Pero Oscar (y su sonrisa) no es, no ha sido, un simple e individual ejemplo de vocación depredadora de los dineros públicos sino, en realidad, una pieza con funciones concretas en el engranaje de la gran maquinaria que se ha apropiado de la función estatal y gubernamental para ponerla al servicio de la camarilla que durante los 15 años recientes ha usado los presupuestos federales para sus negocios particulares.
(En todo caso, lo llamativo no son las evidencias acumuladas en anteriores cargos por el sonriente Oscar -Grupo Havre, Nafinsa, secretaría de Finanzas del CEN del PRI en la campaña presidencial zedillista, regencia del Distrito Federal- sino el hecho de que aun con tales antecedentes se le sostenga obstinadamente en el organigrama federal de primer nivel -como secretario de Turismo-, con el manto de impunidad que tradicionalmente ha cobijado a los miembros del gabinete presidencial y, por si fuera necesario continuar poniendo la Iglesia en manos de Lutero, en un área donde se manejan presupuestos e intereses de gran cuantía.)
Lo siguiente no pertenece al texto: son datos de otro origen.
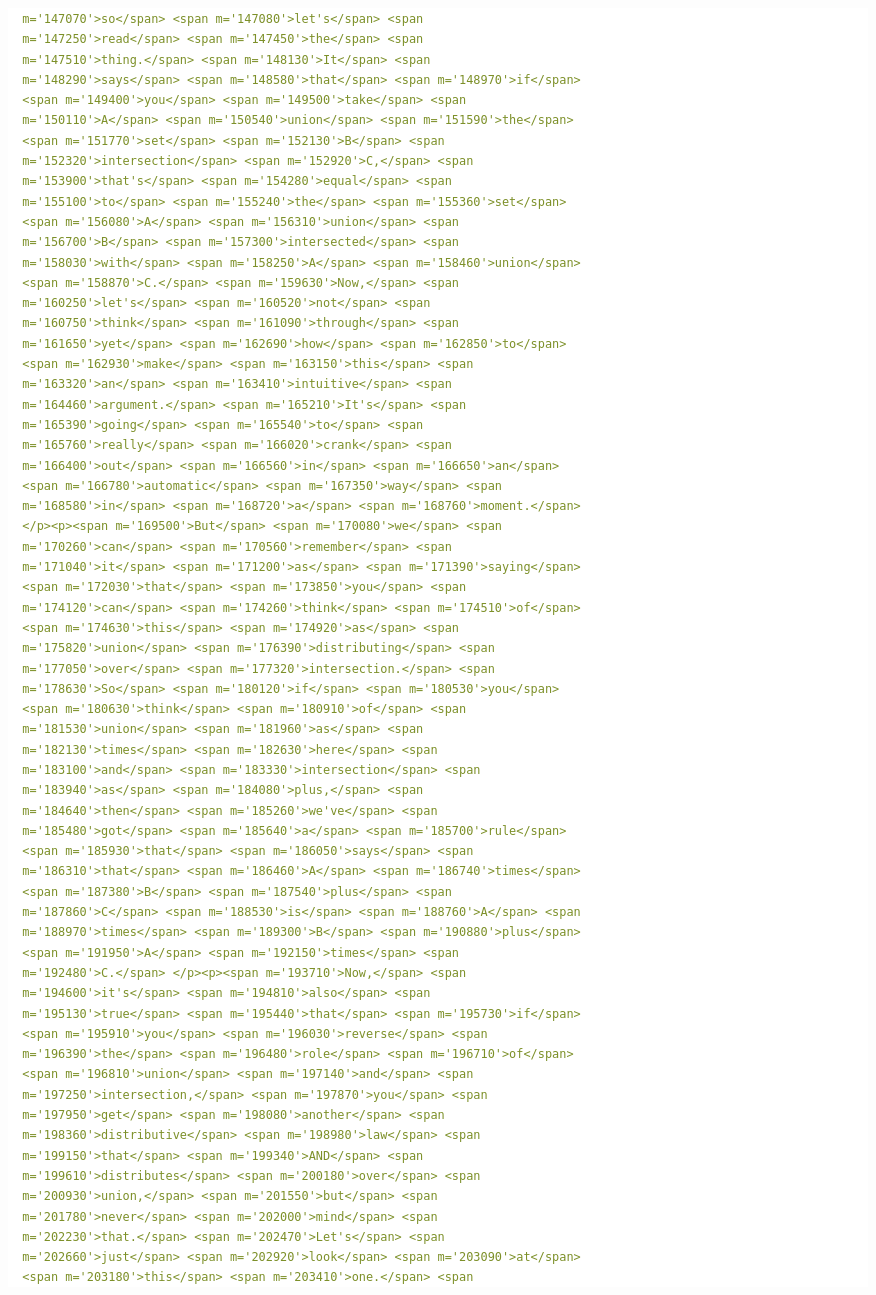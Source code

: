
 ```yaml
  m='147070'>so</span> <span m='147080'>let's</span> <span
  m='147250'>read</span> <span m='147450'>the</span> <span
  m='147510'>thing.</span> <span m='148130'>It</span> <span
  m='148290'>says</span> <span m='148580'>that</span> <span m='148970'>if</span>
  <span m='149400'>you</span> <span m='149500'>take</span> <span
  m='150110'>A</span> <span m='150540'>union</span> <span m='151590'>the</span>
  <span m='151770'>set</span> <span m='152130'>B</span> <span
  m='152320'>intersection</span> <span m='152920'>C,</span> <span
  m='153900'>that's</span> <span m='154280'>equal</span> <span
  m='155100'>to</span> <span m='155240'>the</span> <span m='155360'>set</span>
  <span m='156080'>A</span> <span m='156310'>union</span> <span
  m='156700'>B</span> <span m='157300'>intersected</span> <span
  m='158030'>with</span> <span m='158250'>A</span> <span m='158460'>union</span>
  <span m='158870'>C.</span> <span m='159630'>Now,</span> <span
  m='160250'>let's</span> <span m='160520'>not</span> <span
  m='160750'>think</span> <span m='161090'>through</span> <span
  m='161650'>yet</span> <span m='162690'>how</span> <span m='162850'>to</span>
  <span m='162930'>make</span> <span m='163150'>this</span> <span
  m='163320'>an</span> <span m='163410'>intuitive</span> <span
  m='164460'>argument.</span> <span m='165210'>It's</span> <span
  m='165390'>going</span> <span m='165540'>to</span> <span
  m='165760'>really</span> <span m='166020'>crank</span> <span
  m='166400'>out</span> <span m='166560'>in</span> <span m='166650'>an</span>
  <span m='166780'>automatic</span> <span m='167350'>way</span> <span
  m='168580'>in</span> <span m='168720'>a</span> <span m='168760'>moment.</span>
  </p><p><span m='169500'>But</span> <span m='170080'>we</span> <span
  m='170260'>can</span> <span m='170560'>remember</span> <span
  m='171040'>it</span> <span m='171200'>as</span> <span m='171390'>saying</span>
  <span m='172030'>that</span> <span m='173850'>you</span> <span
  m='174120'>can</span> <span m='174260'>think</span> <span m='174510'>of</span>
  <span m='174630'>this</span> <span m='174920'>as</span> <span
  m='175820'>union</span> <span m='176390'>distributing</span> <span
  m='177050'>over</span> <span m='177320'>intersection.</span> <span
  m='178630'>So</span> <span m='180120'>if</span> <span m='180530'>you</span>
  <span m='180630'>think</span> <span m='180910'>of</span> <span
  m='181530'>union</span> <span m='181960'>as</span> <span
  m='182130'>times</span> <span m='182630'>here</span> <span
  m='183100'>and</span> <span m='183330'>intersection</span> <span
  m='183940'>as</span> <span m='184080'>plus,</span> <span
  m='184640'>then</span> <span m='185260'>we've</span> <span
  m='185480'>got</span> <span m='185640'>a</span> <span m='185700'>rule</span>
  <span m='185930'>that</span> <span m='186050'>says</span> <span
  m='186310'>that</span> <span m='186460'>A</span> <span m='186740'>times</span>
  <span m='187380'>B</span> <span m='187540'>plus</span> <span
  m='187860'>C</span> <span m='188530'>is</span> <span m='188760'>A</span> <span
  m='188970'>times</span> <span m='189300'>B</span> <span m='190880'>plus</span>
  <span m='191950'>A</span> <span m='192150'>times</span> <span
  m='192480'>C.</span> </p><p><span m='193710'>Now,</span> <span
  m='194600'>it's</span> <span m='194810'>also</span> <span
  m='195130'>true</span> <span m='195440'>that</span> <span m='195730'>if</span>
  <span m='195910'>you</span> <span m='196030'>reverse</span> <span
  m='196390'>the</span> <span m='196480'>role</span> <span m='196710'>of</span>
  <span m='196810'>union</span> <span m='197140'>and</span> <span
  m='197250'>intersection,</span> <span m='197870'>you</span> <span
  m='197950'>get</span> <span m='198080'>another</span> <span
  m='198360'>distributive</span> <span m='198980'>law</span> <span
  m='199150'>that</span> <span m='199340'>AND</span> <span
  m='199610'>distributes</span> <span m='200180'>over</span> <span
  m='200930'>union,</span> <span m='201550'>but</span> <span
  m='201780'>never</span> <span m='202000'>mind</span> <span
  m='202230'>that.</span> <span m='202470'>Let's</span> <span
  m='202660'>just</span> <span m='202920'>look</span> <span m='203090'>at</span>
  <span m='203180'>this</span> <span m='203410'>one.</span> <span
```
Pero hoy, con la grave denuncia hecha por Cuauhtémoc Cárdenas respecto a los indicios delictivos de la administración de Espinosa Villarreal en el Departamento del Distrito Federal, se ha colocado ya, en el escenario nacional lleno de focos rojos, la exigencia de que no sean simples declaraciones oratorias las que dicen que nada está por encima de la ley.
Fue necesaria la llegada de una autoridad ajena al partido de Oscar (y de sus jefes, o su jefe) para poder documentar la concertación criminal que se dio en la esfera del DDF.
Ahora corresponde a la máxima autoridad política del país despojar de cualquier protección especial a Espinosa Villarreal para que se pueda proceder a la justa investigación de las acusaciones que hay en su contra. La impunidad sólo genera polarizaciones, una de ellas la del convencimiento de que las leyes de nada sirven; la impunidad, además, pareciera mostrar que las conductas ilícitas de un funcionario corresponden no sólo a motivaciones individuales sino a conjuras estructurales.
Matices chihuahuenses
Una voz nacida en Chihuahua (ajena a militancias partidistas, plenamente respetada por el autor de esta columna), aporta elementos importantes para equilibrar los señalamientos hechos aquí el jueves recién pasado respecto al momento político que se vive en aquella entidad norteña a propósito del proceso priísta de elección de candidato a gobernador.
No debe perderse de vista, propone esa voz sensata, que el control de la estructura tricolor por parte de Artemio Iglesias y la exigencia de que se escuche la opinión de esa estructura, han sido un dique a la pretensión proveniente de Los Pinos (donde el chihuahuense Liébano Sáenz es poderoso secretario particular) de imponer a Patricio Martínez como candidato.
Esa pretensión habría sido contenida por la estructura priísta estatal, que consideraría electoralmente débil la candidatura de Martínez (y por tanto tendería a creer que la promoción de tal personaje encerraría en el fondo una intención de allanar el camino al panismo, en un episodio más de las concertacesiones famosas) y defendería, en cambio, a Artemio Iglesias, entendido éste como el capitán de la batalla tricolor que ha ido ganando espacios al blanquiazul en anteriores elecciones.